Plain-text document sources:

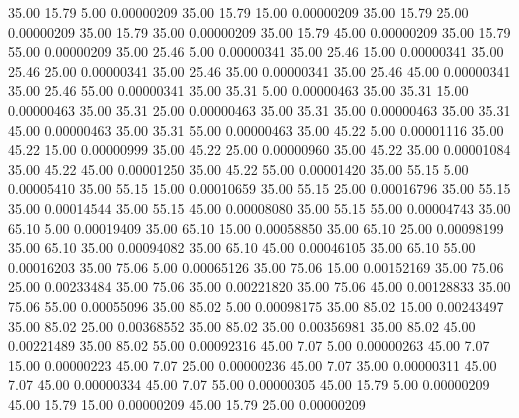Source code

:      35.00     15.79      5.00     0.00000209
     35.00     15.79     15.00     0.00000209
     35.00     15.79     25.00     0.00000209
     35.00     15.79     35.00     0.00000209
     35.00     15.79     45.00     0.00000209
     35.00     15.79     55.00     0.00000209
     35.00     25.46      5.00     0.00000341
     35.00     25.46     15.00     0.00000341
     35.00     25.46     25.00     0.00000341
     35.00     25.46     35.00     0.00000341
     35.00     25.46     45.00     0.00000341
     35.00     25.46     55.00     0.00000341
     35.00     35.31      5.00     0.00000463
     35.00     35.31     15.00     0.00000463
     35.00     35.31     25.00     0.00000463
     35.00     35.31     35.00     0.00000463
     35.00     35.31     45.00     0.00000463
     35.00     35.31     55.00     0.00000463
     35.00     45.22      5.00     0.00001116
     35.00     45.22     15.00     0.00000999
     35.00     45.22     25.00     0.00000960
     35.00     45.22     35.00     0.00001084
     35.00     45.22     45.00     0.00001250
     35.00     45.22     55.00     0.00001420
     35.00     55.15      5.00     0.00005410
     35.00     55.15     15.00     0.00010659
     35.00     55.15     25.00     0.00016796
     35.00     55.15     35.00     0.00014544
     35.00     55.15     45.00     0.00008080
     35.00     55.15     55.00     0.00004743
     35.00     65.10      5.00     0.00019409
     35.00     65.10     15.00     0.00058850
     35.00     65.10     25.00     0.00098199
     35.00     65.10     35.00     0.00094082
     35.00     65.10     45.00     0.00046105
     35.00     65.10     55.00     0.00016203
     35.00     75.06      5.00     0.00065126
     35.00     75.06     15.00     0.00152169
     35.00     75.06     25.00     0.00233484
     35.00     75.06     35.00     0.00221820
     35.00     75.06     45.00     0.00128833
     35.00     75.06     55.00     0.00055096
     35.00     85.02      5.00     0.00098175
     35.00     85.02     15.00     0.00243497
     35.00     85.02     25.00     0.00368552
     35.00     85.02     35.00     0.00356981
     35.00     85.02     45.00     0.00221489
     35.00     85.02     55.00     0.00092316
     45.00      7.07      5.00     0.00000263
     45.00      7.07     15.00     0.00000223
     45.00      7.07     25.00     0.00000236
     45.00      7.07     35.00     0.00000311
     45.00      7.07     45.00     0.00000334
     45.00      7.07     55.00     0.00000305
     45.00     15.79      5.00     0.00000209
     45.00     15.79     15.00     0.00000209
     45.00     15.79     25.00     0.00000209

* **Work item**
Return the records verbatim, minus pictures.

* **Solution**
Source code

:      35.00     15.79      5.00     0.00000209
     35.00     15.79     15.00     0.00000209
     35.00     15.79     25.00     0.00000209
     35.00     15.79     35.00     0.00000209
     35.00     15.79     45.00     0.00000209
     35.00     15.79     55.00     0.00000209
     35.00     25.46      5.00     0.00000341
     35.00     25.46     15.00     0.00000341
     35.00     25.46     25.00     0.00000341
     35.00     25.46     35.00     0.00000341
     35.00     25.46     45.00     0.00000341
     35.00     25.46     55.00     0.00000341
     35.00     35.31      5.00     0.00000463
     35.00     35.31     15.00     0.00000463
     35.00     35.31     25.00     0.00000463
     35.00     35.31     35.00     0.00000463
     35.00     35.31     45.00     0.00000463
     35.00     35.31     55.00     0.00000463
     35.00     45.22      5.00     0.00001116
     35.00     45.22     15.00     0.00000999
     35.00     45.22     25.00     0.00000960
     35.00     45.22     35.00     0.00001084
     35.00     45.22     45.00     0.00001250
     35.00     45.22     55.00     0.00001420
     35.00     55.15      5.00     0.00005410
     35.00     55.15     15.00     0.00010659
     35.00     55.15     25.00     0.00016796
     35.00     55.15     35.00     0.00014544
     35.00     55.15     45.00     0.00008080
     35.00     55.15     55.00     0.00004743
     35.00     65.10      5.00     0.00019409
     35.00     65.10     15.00     0.00058850
     35.00     65.10     25.00     0.00098199
     35.00     65.10     35.00     0.00094082
     35.00     65.10     45.00     0.00046105
     35.00     65.10     55.00     0.00016203
     35.00     75.06      5.00     0.00065126
     35.00     75.06     15.00     0.00152169
     35.00     75.06     25.00     0.00233484
     35.00     75.06     35.00     0.00221820
     35.00     75.06     45.00     0.00128833
     35.00     75.06     55.00     0.00055096
     35.00     85.02      5.00     0.00098175
     35.00     85.02     15.00     0.00243497
     35.00     85.02     25.00     0.00368552
     35.00     85.02     35.00     0.00356981
     35.00     85.02     45.00     0.00221489
     35.00     85.02     55.00     0.00092316
     45.00      7.07      5.00     0.00000263
     45.00      7.07     15.00     0.00000223
     45.00      7.07     25.00     0.00000236
     45.00      7.07     35.00     0.00000311
     45.00      7.07     45.00     0.00000334
     45.00      7.07     55.00     0.00000305
     45.00     15.79      5.00     0.00000209
     45.00     15.79     15.00     0.00000209
     45.00     15.79     25.00     0.00000209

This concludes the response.